I'm developing a headless WordPress website using Nuxt as the frontend.
The website has thousands of articles with shortcodes. I get all the page data via graphql and render the content using v-html and everything is fine, but the shortcode apparently only renders as plain text.
Most of them are very simple shortcodes, so I will create Vue components to replace them
<component :is="someshortcode">
What I need to do is split my html into an array of objects that I can use to render parts of the page into html or into components, depending on what it is.
I think the best way to do this is to use regular expressions, and this is where I'm confused.
Suppose I have the following html and some shortcodes
<h1>Lorem ipsum dolor sit amet</h1> <p>Lorem ipsum dolor sit amet, consectetur adipiscing elit. Phasellus facilisis elit ante. Vivamus semper dui eget justo viverra facilisis. Etiam ut leo fermentum, sagittis mauris nec, placerat lorem.</p> <h2>Lorem ipsum dolor sit amet</h2> <p>Lorem ipsum dolor sit amet, consectetur adipiscing elit. Phasellus facilisis elit ante. Vivamus semper dui eget justo viverra facilisis. Etiam ut leo fermentum, sagittis mauris nec, placerat lorem.</p> <p>Lorem ipsum dolor sit amet, consectetur adipiscing elit. Phasellus facilisis elit ante. Vivamus semper dui eget justo viverra facilisis. Etiam ut leo fermentum, sagittis mauris nec, placerat lorem.</p> [someshortcode attr1="value1" attr2="value2"] <h2>Lorem ipsum dolor sit amet</h2> <p>Lorem ipsum dolor sit amet, consectetur adipiscing elit. Phasellus facilisis elit ante. Vivamus semper dui eget justo viverra facilisis. Etiam ut leo fermentum, sagittis mauris nec, placerat lorem.</p> <h2>Lorem ipsum dolor sit amet</h2> <p>Lorem ipsum dolor sit amet, consectetur adipiscing elit. Phasellus facilisis elit ante. Vivamus semper dui eget justo viverra facilisis. Etiam ut leo fermentum, sagittis mauris nec, placerat lorem.</p> <p>Lorem ipsum dolor sit amet, consectetur adipiscing elit. Phasellus facilisis elit ante. Vivamus semper dui eget justo viverra facilisis. Etiam ut leo fermentum, sagittis mauris nec, placerat lorem.</p> [someshortcode attr1="value1" attr2="value2"] <h2>Lorem ipsum dolor sit amet</h2> <p>Lorem ipsum dolor sit amet, consectetur adipiscing elit. Phasellus facilisis elit ante. Vivamus semper dui eget justo viverra facilisis.
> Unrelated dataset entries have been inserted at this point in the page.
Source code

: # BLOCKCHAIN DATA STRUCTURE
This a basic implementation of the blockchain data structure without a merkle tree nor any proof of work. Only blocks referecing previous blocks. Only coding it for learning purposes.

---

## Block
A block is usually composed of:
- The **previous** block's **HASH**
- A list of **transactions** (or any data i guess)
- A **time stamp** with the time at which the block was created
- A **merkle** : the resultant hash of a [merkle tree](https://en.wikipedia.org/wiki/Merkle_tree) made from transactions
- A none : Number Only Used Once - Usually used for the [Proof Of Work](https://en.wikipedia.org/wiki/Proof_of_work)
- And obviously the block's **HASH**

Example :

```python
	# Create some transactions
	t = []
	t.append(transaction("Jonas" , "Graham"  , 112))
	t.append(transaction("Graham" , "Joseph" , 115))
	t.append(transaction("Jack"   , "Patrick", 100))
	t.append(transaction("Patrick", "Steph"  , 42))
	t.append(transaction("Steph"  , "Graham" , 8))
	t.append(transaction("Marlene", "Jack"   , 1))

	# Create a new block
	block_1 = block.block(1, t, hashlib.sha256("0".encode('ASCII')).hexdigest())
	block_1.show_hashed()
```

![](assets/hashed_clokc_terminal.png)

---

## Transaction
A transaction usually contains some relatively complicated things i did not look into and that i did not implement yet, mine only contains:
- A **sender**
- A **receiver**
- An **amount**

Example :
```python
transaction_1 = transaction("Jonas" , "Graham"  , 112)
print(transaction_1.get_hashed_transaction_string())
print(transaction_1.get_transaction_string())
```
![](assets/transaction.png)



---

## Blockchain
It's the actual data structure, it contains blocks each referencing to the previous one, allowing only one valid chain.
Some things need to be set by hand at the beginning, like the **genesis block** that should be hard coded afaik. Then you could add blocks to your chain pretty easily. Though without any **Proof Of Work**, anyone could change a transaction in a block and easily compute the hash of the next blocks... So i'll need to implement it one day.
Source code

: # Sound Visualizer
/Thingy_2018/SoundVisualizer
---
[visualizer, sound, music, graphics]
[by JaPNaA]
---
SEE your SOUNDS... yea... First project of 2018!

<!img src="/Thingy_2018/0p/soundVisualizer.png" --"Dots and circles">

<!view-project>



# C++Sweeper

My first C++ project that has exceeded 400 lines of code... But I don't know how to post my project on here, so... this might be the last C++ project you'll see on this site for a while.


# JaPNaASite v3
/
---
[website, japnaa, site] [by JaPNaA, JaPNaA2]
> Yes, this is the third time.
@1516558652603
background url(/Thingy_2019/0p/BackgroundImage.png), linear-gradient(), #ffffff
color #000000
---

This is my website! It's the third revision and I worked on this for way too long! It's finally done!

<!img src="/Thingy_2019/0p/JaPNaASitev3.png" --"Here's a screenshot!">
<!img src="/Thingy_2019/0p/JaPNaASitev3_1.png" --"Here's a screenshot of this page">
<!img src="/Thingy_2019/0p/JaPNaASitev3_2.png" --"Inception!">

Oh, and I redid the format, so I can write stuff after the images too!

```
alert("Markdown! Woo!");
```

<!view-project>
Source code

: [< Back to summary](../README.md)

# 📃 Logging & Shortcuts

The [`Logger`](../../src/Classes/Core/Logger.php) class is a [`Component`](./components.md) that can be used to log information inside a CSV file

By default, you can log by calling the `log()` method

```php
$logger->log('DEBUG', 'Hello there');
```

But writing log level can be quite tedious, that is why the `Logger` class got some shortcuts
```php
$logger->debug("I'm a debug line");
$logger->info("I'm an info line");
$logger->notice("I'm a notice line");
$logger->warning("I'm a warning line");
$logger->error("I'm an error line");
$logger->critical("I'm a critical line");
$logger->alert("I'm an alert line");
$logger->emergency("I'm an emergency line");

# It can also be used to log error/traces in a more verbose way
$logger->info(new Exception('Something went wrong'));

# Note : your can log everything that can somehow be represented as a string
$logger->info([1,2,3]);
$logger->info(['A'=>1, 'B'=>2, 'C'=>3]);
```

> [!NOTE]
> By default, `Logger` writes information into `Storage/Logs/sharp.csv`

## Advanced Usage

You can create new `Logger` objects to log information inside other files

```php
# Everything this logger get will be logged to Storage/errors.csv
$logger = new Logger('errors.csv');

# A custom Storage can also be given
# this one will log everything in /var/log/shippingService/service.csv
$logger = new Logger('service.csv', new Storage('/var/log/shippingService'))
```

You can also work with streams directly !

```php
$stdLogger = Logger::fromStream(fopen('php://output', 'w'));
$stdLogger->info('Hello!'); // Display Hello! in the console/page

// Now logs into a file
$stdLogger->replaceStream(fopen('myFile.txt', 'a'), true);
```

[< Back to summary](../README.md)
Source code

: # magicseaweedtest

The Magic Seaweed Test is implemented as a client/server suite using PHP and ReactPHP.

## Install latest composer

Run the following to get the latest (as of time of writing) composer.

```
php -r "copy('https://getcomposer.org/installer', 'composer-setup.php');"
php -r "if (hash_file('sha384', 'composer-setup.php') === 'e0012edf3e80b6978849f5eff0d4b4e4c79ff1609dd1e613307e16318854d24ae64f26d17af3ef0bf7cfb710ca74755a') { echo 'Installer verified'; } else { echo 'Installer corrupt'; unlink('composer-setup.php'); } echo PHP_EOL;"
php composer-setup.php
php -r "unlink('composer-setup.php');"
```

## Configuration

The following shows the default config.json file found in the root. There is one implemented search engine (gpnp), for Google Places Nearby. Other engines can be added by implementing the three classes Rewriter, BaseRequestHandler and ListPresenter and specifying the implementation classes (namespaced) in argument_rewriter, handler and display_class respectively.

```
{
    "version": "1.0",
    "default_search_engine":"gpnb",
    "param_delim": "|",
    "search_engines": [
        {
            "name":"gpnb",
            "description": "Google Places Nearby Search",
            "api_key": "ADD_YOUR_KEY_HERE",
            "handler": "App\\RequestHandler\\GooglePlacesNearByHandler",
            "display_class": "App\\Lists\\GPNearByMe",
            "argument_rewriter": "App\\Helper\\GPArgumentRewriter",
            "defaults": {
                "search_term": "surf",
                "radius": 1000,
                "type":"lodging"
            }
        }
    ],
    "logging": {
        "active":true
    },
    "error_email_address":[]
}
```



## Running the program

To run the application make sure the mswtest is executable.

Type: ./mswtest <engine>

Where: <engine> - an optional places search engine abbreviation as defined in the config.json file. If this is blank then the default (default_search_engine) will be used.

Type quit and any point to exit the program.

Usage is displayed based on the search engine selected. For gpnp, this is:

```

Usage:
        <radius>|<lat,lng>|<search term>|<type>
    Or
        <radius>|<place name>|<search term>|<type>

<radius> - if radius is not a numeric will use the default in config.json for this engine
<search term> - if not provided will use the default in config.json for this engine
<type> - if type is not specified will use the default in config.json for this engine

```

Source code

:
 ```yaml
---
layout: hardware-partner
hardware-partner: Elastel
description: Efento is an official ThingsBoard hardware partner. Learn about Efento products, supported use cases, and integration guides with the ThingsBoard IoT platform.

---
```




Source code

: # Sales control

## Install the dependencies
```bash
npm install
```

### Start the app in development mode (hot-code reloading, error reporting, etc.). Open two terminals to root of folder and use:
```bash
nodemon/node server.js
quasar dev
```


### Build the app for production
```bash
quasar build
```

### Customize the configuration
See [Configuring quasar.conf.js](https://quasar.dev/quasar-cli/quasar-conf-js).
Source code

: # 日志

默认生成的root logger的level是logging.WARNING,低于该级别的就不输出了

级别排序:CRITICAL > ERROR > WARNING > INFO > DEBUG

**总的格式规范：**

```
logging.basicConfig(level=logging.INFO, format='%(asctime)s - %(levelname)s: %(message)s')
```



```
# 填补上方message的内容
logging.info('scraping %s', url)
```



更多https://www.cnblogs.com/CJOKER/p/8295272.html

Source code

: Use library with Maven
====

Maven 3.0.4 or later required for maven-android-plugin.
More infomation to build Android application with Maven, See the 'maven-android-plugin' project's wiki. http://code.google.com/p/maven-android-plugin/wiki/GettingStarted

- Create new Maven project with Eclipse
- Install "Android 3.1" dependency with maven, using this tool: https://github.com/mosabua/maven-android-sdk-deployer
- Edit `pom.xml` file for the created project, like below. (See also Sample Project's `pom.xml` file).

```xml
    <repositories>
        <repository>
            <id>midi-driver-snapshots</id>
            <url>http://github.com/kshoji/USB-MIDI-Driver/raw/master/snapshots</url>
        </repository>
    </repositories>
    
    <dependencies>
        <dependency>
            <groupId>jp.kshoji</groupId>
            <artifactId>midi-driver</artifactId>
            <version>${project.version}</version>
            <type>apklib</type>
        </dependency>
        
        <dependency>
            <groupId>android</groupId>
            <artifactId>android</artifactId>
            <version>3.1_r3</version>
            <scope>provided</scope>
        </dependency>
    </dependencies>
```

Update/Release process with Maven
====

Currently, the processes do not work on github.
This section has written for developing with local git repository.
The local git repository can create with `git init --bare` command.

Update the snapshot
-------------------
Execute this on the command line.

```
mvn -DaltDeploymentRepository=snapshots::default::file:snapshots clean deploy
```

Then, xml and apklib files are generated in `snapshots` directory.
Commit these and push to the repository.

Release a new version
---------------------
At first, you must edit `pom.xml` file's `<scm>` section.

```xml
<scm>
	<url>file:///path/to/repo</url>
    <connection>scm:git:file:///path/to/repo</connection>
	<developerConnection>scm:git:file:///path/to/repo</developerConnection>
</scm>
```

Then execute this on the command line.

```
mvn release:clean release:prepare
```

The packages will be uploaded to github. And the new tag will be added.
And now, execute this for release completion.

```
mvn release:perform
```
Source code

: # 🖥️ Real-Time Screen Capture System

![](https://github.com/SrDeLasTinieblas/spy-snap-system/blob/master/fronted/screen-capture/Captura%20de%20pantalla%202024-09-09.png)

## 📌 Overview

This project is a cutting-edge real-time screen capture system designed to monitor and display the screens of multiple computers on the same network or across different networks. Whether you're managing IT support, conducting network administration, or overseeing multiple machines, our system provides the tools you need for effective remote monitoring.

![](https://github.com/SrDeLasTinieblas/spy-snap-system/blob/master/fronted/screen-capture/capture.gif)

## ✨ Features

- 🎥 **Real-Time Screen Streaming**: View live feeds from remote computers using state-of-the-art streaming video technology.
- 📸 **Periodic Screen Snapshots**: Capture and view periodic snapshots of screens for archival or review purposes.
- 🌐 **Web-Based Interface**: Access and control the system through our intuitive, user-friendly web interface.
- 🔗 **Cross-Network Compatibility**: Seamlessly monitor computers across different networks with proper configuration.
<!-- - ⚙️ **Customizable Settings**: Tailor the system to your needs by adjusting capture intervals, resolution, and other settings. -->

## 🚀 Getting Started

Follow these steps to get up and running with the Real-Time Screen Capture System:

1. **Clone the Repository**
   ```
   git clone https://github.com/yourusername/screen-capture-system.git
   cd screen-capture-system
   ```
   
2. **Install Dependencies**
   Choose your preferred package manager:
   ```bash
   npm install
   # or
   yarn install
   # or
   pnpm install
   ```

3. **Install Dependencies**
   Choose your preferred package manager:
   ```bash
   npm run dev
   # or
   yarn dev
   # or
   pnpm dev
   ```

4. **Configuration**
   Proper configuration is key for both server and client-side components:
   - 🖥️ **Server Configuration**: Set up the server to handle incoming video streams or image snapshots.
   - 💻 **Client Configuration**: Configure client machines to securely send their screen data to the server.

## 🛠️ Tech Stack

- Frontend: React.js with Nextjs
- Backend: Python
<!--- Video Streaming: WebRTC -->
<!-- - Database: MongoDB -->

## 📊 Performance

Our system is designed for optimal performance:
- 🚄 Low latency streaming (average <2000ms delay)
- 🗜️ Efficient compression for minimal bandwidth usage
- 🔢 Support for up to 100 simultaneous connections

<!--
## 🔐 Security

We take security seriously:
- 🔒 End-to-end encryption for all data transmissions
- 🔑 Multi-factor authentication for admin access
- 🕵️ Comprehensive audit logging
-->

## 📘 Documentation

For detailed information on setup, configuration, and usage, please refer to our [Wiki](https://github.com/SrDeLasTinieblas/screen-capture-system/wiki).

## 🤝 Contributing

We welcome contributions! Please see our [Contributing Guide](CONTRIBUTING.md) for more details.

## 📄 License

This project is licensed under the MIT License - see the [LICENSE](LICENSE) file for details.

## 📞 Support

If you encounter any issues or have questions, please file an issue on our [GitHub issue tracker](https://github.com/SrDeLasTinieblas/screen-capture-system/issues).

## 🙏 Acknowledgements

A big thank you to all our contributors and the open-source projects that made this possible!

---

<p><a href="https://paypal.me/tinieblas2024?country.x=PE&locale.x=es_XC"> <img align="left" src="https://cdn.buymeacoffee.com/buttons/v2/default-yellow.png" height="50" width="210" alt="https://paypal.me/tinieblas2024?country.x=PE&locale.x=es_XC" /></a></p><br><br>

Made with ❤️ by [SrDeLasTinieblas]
Etiam ut leo fermentum, sagittis mauris nec, placerat lorem.</p> <h2>Lorem ipsum dolor sit amet</h2> <p>Lorem ipsum dolor sit amet, consectetur adipiscing elit. Phasellus facilisis elit ante. Vivamus semper dui eget justo viverra facilisis. Etiam ut leo fermentum, sagittis mauris nec, placerat lorem.</p> <p>Lorem ipsum dolor sit amet, consectetur adipiscing elit. Phasellus facilisis elit ante. Vivamus semper dui eget justo viverra facilisis. Etiam ut leo fermentum, sagittis mauris nec, placerat lorem.</p>
What I want to do is return an array of objects as shown below
[ { type: 'html', content: `<h1>Lorem ipsum dolor sit amet</h1> <p>Lorem ipsum dolor sit amet, consectetur adipiscing elit. Phasellus facilisis elit ante. Vivamus semper dui eget justo viverra facilisis. Etiam ut leo fermentum, sagittis mauris nec, placerat lorem.</p> <h2>Lorem ipsum dolor sit amet</h2> <p>Lorem ipsum dolor sit amet, consectetur adipiscing elit. Phasellus facilisis elit ante. Vivamus semper dui eget justo viverra facilisis. Etiam ut leo fermentum, sagittis mauris nec, placerat lorem.</p> <p>Lorem ipsum dolor sit amet, consectetur adipiscing elit. Phasellus facilisis elit ante. Vivamus semper dui eget justo viverra facilisis. Etiam ut leo fermentum, sagittis mauris nec, placerat lorem.</p>` }, { type: 'shortcode', content: `[someshortcode attr1="value1" attr2="value2"]` }, { type: 'html', content: `<h1>Lorem ipsum dolor sit amet</h1> <p>Lorem ipsum dolor sit amet, consectetur adipiscing elit. Phasellus facilisis elit ante. Vivamus semper dui eget justo viverra facilisis. Etiam ut leo fermentum, sagittis mauris nec, placerat lorem.</p> <h2>Lorem ipsum dolor sit amet</h2> <p>Lorem ipsum dolor sit amet, consectetur adipiscing elit. Phasellus facilisis elit ante. Vivamus semper dui eget justo viverra facilisis. Etiam ut leo fermentum, sagittis mauris nec, placerat lorem.</p> <p>Lorem ipsum dolor sit amet, consectetur adipiscing elit. Phasellus facilisis elit ante. Vivamus semper dui eget justo viverra facilisis. Etiam ut leo fermentum, sagittis mauris nec, placerat lorem.</p>` }, { type: 'shortcode', content: `[someshortcode attr1="value1" attr2="value2"]` }, { type: 'html', content: `<h1>Lorem ipsum dolor sit amet</h1> <p>Lorem ipsum dolor sit amet, consectetur adipiscing elit. Phasellus facilisis elit ante. Vivamus semper dui eget justo viverra facilisis. Etiam ut leo fermentum, sagittis mauris nec, placerat lorem.</p> <h2>Lorem ipsum dolor sit amet</h2> <p>Lorem ipsum dolor sit amet, consectetur adipiscing elit. Phasellus facilisis elit ante. Vivamus semper dui eget justo viverra facilisis. Etiam ut leo fermentum, sagittis mauris nec, placerat lorem.</p> <p>Lorem ipsum dolor sit amet, consectetur adipiscing elit. Phasellus facilisis elit ante. Vivamus semper dui eget justo viverra facilisis. Etiam ut leo fermentum, sagittis mauris nec, placerat lorem.</p>` }, ]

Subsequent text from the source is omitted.